> **TASK ITEM**
Every line of the listing that holds the word "hyperplane" should be returned.

> **DATA SUPPLIED**
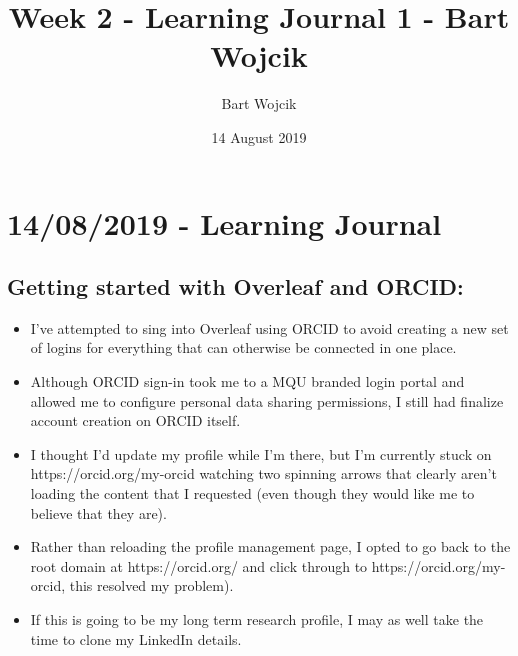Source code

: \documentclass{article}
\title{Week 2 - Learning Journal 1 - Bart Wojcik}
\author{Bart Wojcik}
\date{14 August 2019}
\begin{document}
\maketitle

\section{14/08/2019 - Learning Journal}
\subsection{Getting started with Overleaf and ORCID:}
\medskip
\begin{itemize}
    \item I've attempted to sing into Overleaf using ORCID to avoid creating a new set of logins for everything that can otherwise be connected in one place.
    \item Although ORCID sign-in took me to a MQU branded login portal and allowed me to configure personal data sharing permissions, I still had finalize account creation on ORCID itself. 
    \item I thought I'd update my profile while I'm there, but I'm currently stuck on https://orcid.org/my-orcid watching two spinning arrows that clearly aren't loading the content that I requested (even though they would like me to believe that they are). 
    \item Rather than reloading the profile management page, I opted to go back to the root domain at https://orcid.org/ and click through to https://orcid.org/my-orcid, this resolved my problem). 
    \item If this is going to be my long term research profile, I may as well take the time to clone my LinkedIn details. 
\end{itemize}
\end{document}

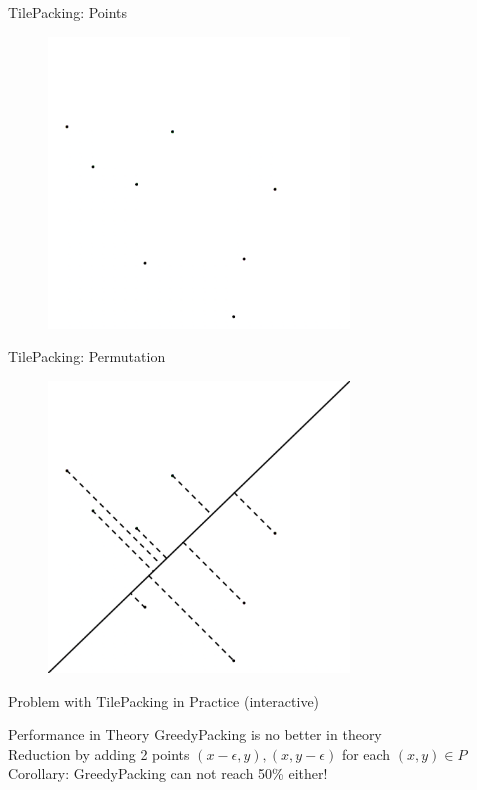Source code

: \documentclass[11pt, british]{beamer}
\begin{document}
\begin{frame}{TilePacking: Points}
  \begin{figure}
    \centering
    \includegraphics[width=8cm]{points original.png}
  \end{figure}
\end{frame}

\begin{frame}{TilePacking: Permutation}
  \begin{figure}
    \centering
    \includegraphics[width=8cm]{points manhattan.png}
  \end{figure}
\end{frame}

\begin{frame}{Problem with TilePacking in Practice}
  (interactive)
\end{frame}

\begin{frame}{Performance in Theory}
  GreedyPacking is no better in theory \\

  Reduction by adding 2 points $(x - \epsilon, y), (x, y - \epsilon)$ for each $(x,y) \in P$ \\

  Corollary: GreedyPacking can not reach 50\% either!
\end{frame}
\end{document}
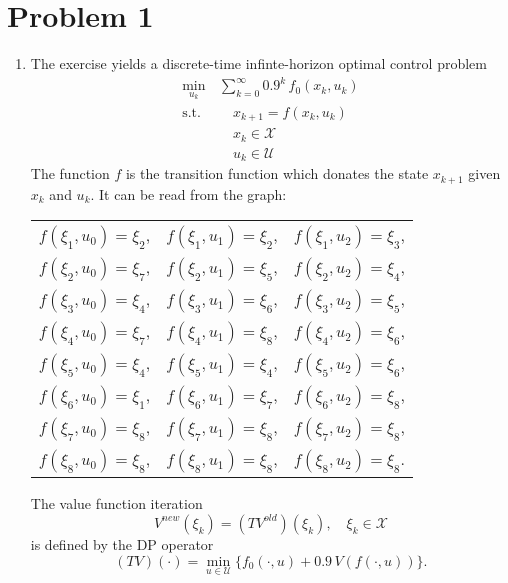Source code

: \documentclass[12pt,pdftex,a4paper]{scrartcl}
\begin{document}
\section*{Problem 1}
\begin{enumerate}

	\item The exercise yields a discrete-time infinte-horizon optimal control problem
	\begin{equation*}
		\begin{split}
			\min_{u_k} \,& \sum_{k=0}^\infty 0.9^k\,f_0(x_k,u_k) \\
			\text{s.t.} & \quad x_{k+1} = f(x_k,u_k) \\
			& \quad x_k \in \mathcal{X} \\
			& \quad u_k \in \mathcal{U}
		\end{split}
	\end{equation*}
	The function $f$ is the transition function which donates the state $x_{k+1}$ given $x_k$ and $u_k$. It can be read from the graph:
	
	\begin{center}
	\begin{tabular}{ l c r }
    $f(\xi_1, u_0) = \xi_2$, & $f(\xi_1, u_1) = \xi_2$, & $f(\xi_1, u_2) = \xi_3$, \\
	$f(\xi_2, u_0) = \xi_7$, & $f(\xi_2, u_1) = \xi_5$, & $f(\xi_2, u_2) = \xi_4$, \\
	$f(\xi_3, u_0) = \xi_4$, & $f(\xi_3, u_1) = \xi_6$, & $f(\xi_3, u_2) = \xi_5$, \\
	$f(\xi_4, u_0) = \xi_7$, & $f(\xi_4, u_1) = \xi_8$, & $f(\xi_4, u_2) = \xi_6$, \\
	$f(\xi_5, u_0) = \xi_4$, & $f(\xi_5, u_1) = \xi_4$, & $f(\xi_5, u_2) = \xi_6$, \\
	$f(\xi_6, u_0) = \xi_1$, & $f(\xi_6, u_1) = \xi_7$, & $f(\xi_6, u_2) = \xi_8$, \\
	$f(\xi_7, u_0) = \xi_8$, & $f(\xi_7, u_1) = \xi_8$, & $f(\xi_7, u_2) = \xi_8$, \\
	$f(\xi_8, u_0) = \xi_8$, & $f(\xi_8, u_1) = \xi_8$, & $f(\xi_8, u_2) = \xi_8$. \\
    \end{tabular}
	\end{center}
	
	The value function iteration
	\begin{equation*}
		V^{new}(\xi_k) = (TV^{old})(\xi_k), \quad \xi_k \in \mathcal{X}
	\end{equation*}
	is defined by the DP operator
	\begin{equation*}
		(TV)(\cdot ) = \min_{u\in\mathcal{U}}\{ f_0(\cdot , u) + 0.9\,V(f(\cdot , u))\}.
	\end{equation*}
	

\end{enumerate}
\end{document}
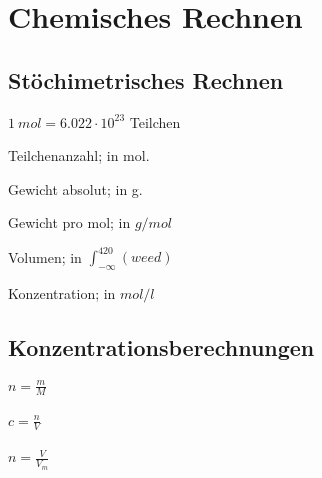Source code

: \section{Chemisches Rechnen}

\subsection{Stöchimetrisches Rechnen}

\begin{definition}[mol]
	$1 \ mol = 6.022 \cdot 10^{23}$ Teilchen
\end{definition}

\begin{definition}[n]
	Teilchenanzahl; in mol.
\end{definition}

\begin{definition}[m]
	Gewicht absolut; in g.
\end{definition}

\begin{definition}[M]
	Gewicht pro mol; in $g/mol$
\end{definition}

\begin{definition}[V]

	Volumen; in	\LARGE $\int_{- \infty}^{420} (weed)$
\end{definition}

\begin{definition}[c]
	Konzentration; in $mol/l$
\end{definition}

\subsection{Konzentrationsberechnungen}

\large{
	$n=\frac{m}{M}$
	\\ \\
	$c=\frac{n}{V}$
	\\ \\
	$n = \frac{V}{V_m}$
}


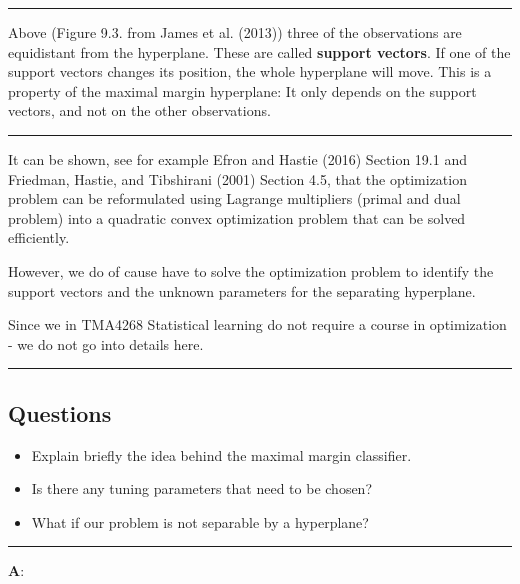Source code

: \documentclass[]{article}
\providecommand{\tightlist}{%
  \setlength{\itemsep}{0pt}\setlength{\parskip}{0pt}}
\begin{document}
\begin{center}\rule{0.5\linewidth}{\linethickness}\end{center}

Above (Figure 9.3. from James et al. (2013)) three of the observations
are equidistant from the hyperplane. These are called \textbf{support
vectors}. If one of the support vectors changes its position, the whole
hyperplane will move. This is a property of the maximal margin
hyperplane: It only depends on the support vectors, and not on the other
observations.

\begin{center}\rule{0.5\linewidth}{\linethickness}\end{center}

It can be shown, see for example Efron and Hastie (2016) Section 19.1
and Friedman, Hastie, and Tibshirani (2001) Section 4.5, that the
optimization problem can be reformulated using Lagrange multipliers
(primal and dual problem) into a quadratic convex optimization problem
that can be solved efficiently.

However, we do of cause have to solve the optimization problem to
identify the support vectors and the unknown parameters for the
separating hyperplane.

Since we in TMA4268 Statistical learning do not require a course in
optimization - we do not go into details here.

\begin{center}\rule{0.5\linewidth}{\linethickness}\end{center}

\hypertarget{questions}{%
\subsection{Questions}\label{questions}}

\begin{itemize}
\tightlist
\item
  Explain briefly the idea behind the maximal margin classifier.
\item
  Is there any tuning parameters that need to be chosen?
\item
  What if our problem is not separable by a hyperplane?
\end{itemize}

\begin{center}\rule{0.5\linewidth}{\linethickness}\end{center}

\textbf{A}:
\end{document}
---
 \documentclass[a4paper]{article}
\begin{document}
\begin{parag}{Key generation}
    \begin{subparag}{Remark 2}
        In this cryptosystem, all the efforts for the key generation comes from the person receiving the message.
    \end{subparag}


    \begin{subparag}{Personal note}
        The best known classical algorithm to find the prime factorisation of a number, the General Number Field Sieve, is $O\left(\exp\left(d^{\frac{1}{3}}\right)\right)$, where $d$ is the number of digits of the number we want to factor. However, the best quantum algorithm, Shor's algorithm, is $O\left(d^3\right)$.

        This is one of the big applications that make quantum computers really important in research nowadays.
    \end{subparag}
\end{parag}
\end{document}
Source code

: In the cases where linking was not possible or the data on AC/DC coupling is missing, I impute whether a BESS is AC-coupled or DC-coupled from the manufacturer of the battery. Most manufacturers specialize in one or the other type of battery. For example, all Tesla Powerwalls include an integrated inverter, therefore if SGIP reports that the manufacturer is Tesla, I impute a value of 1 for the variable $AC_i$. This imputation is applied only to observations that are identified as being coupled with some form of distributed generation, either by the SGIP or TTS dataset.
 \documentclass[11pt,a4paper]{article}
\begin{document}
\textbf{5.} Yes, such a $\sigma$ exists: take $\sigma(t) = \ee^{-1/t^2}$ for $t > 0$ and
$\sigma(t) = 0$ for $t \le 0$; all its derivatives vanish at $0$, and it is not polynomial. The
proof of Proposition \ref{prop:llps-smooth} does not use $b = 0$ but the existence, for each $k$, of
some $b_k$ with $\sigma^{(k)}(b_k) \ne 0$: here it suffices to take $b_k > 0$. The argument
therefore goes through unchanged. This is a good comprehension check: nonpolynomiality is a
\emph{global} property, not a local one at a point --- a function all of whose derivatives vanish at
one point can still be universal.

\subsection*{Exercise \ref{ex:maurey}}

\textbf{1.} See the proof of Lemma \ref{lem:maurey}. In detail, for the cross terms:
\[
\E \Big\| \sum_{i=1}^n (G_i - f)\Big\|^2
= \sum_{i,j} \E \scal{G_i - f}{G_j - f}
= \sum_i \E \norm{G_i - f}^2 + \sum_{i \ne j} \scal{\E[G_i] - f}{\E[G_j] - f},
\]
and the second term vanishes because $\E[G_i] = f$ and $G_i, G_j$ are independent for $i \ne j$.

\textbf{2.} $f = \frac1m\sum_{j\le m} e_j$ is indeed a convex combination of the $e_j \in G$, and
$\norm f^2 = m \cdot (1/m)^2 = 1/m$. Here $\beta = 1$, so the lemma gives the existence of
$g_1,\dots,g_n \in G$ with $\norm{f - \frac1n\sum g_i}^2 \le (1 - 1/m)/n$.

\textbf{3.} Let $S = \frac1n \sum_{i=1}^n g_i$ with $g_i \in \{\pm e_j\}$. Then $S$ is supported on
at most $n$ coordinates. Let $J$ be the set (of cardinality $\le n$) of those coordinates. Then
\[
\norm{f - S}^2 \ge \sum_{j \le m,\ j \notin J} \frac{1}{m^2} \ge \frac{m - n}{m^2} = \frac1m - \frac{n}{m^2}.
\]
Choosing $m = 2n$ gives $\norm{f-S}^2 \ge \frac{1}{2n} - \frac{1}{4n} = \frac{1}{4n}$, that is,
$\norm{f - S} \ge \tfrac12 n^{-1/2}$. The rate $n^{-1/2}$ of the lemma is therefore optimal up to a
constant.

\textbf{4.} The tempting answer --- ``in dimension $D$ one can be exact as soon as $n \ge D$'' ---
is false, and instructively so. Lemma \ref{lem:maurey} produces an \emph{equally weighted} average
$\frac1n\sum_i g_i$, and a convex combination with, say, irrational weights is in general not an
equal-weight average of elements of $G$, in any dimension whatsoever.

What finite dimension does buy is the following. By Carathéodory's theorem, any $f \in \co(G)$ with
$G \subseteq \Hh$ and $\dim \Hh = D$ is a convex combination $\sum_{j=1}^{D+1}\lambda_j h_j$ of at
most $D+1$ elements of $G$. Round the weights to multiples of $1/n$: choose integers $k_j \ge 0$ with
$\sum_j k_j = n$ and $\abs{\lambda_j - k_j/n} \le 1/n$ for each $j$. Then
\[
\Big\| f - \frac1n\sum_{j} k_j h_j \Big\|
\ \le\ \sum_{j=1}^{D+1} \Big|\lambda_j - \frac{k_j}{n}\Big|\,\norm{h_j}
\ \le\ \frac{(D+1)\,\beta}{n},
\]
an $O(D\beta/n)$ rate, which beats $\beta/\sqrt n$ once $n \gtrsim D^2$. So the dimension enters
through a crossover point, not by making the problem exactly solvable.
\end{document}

> **WRITTEN SOLUTION**
are equidistant from the hyperplane. These are called \textbf{support
hyperplane will move. This is a property of the maximal margin
hyperplane: It only depends on the support vectors, and not on the other
separating hyperplane.
  What if our problem is not separable by a hyperplane?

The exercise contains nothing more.